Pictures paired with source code

= = = = = = =

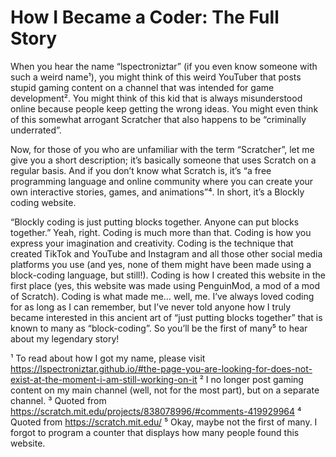 # How I Became a Coder: The Full Story
When you hear the name “lspectroniztar” (if you even know someone with such a weird name¹), you might think of this weird YouTuber that posts stupid gaming content on a channel that was intended for game development². You might think of this kid that is always misunderstood online because people keep getting the wrong ideas. You might even think of this somewhat arrogant Scratcher that also happens to be “criminally underrated”.

Now, for those of you who are unfamiliar with the term “Scratcher”, let me give you a short description; it’s basically someone that uses Scratch on a regular basis. And if you don’t know what Scratch is, it’s “a free programming language and online community where you can create your own interactive stories, games, and animations”⁴. In short, it’s a Blockly coding website.

“Blockly coding is just putting blocks together. Anyone can put blocks together.” Yeah, right. Coding is much more than that. Coding is how you express your imagination and creativity. Coding is the technique that created TikTok and YouTube and Instagram and all those other social media platforms you use (and yes, none of them might have been made using a block-coding language, but still!). Coding is how I created this website in the first place (yes, this website was made using PenguinMod, a mod of a mod of Scratch). Coding is what made me… well, me. I’ve always loved coding for as long as I can remember, but I’ve never told anyone how I truly became interested in this ancient art of “just putting blocks together” that is known to many as “block-coding”. So you’ll be the first of many⁵ to hear about my legendary story!

¹ To read about how I got my name, please visit https://lspectroniztar.github.io/#the-page-you-are-looking-for-does-not-exist-at-the-moment-i-am-still-working-on-it
² I no longer post gaming content on my main channel (well, not for the most part), but on a separate channel.
³ Quoted from https://scratch.mit.edu/projects/838078996/#comments-419929964
⁴ Quoted from https://scratch.mit.edu/
⁵ Okay, maybe not the first of many. I forgot to program a counter that displays how many people found this website.

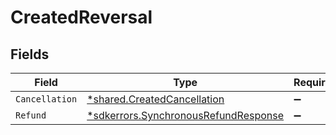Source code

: # CreatedReversal


## Fields

| Field                                                                                              | Type                                                                                               | Required                                                                                           | Description                                                                                        |
| -------------------------------------------------------------------------------------------------- | -------------------------------------------------------------------------------------------------- | -------------------------------------------------------------------------------------------------- | -------------------------------------------------------------------------------------------------- |
| `Cancellation`                                                                                     | [*shared.CreatedCancellation](../../../pkg/models/shared/createdcancellation.md)                   | :heavy_minus_sign:                                                                                 | N/A                                                                                                |
| `Refund`                                                                                           | [*sdkerrors.SynchronousRefundResponse](../../../pkg/models/sdkerrors/synchronousrefundresponse.md) | :heavy_minus_sign:                                                                                 | N/A                                                                                                |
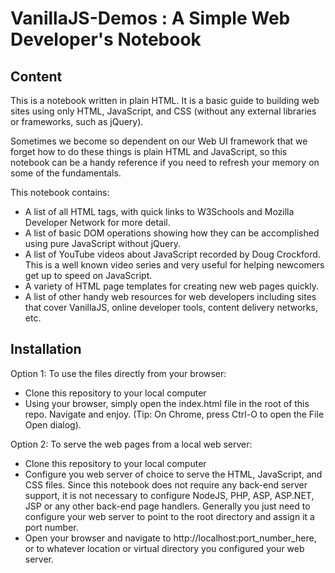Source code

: # VanillaJS-Demos : A Simple Web Developer's Notebook

Content
-------

This is a notebook written in plain HTML. It is a basic guide to building web sites using only HTML, JavaScript,
and CSS (without any external libraries or frameworks, such as jQuery).

Sometimes we become so dependent on our Web UI framework that we forget how to do these things is plain HTML and
JavaScript, so this notebook can be a handy reference if you need to refresh your memory on some of the fundamentals.

This notebook contains:

* A list of all HTML tags, with quick links to W3Schools and Mozilla Developer Network for more detail.
* A list of basic DOM operations showing how they can be accomplished using pure JavaScript without jQuery.
* A list of YouTube videos about JavaScript recorded by Doug Crockford. This is a well known video series and very
  useful for helping newcomers get up to speed on JavaScript.
* A variety of HTML page templates for creating new web pages quickly.  
* A list of other handy web resources for web developers including sites that cover VanillaJS, online developer tools,
  content delivery networks, etc.
  
Installation
------------

Option 1: To use the files directly from your browser:

* Clone this repository to your local computer
* Using your browser, simply open the index.html file in the root of this repo. Navigate and enjoy. (Tip: On Chrome, press Ctrl-O to open the File Open dialog).

Option 2: To serve the web pages from a local web server:

* Clone this repository to your local computer
* Configure you web server of choice to serve the HTML, JavaScript, and CSS files. Since this notebook does not require any
  back-end server support, it is not necessary to configure NodeJS, PHP, ASP, ASP.NET, JSP or any other back-end page handlers.
  Generally you just need to configure your web server to point to the root directory and assign it a port number.
* Open your browser and navigate to http://localhost:port_number_here, or to whatever location or virtual directory you configured
  your web server.  
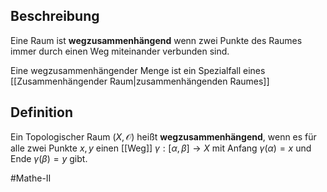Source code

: ## Beschreibung
Eine Raum ist **wegzusammenhängend** wenn zwei Punkte des Raumes immer durch einen Weg miteinander verbunden sind.

Eine wegzusammenhängender Menge ist ein Spezialfall eines [[Zusammenhängender Raum|zusammenhängenden Raumes]]

## Definition
Ein Topologischer Raum $(X, \mathcal{O})$ heißt **wegzusammenhängend**, wenn es für alle zwei Punkte $x, y$ einen [[Weg]] $\gamma:[\alpha, \beta] \to X$ mit Anfang $\gamma(\alpha) = x$ und Ende $\gamma(\beta) = y$ gibt.

#Mathe-II 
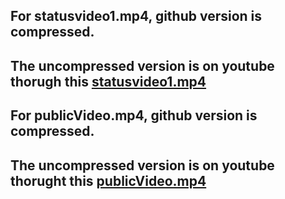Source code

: ## For statusvideo1.mp4, github version is compressed. 
## The uncompressed version is on youtube thorugh this [statusvideo1.mp4](https://youtu.be/o43pH7irlqE)

## For publicVideo.mp4, github version is compressed.
## The uncompressed version is on youtube thorught this [publicVideo.mp4](https://youtu.be/4Iw4aYIL0HU)
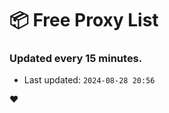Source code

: # :package: Free Proxy List
### Updated every 15 minutes.

- Last updated: `2024-08-28 20:56`

:heart:
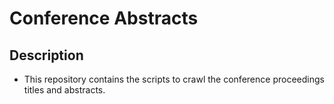 # Conference Abstracts

## Description
* This repository contains the scripts to crawl the conference proceedings titles and abstracts.

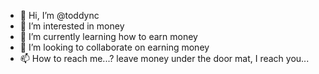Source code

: - 👋 Hi, I’m @toddync
- 👀 I’m interested in money
- 🌱 I’m currently learning how to earn money
- 💞️ I’m looking to collaborate on earning money
- 📫 How to reach me...? leave money under the door mat, I reach you...

<!---
toddync/toddync is a ✨ special ✨ repository because its `README.md` (this file) appears on your GitHub profile.
You can click the Preview link to take a look at your changes.
--->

= = = = = = =

What is expected
Take every line from the data above that holds "root" and copy it out.

Task output
* Using your browser, simply open the index.html file in the root of this repo. Navigate and enjoy. (Tip: On Chrome, press Ctrl-O to open the File Open dialog).
  Generally you just need to configure your web server to point to the root directory and assign it a port number.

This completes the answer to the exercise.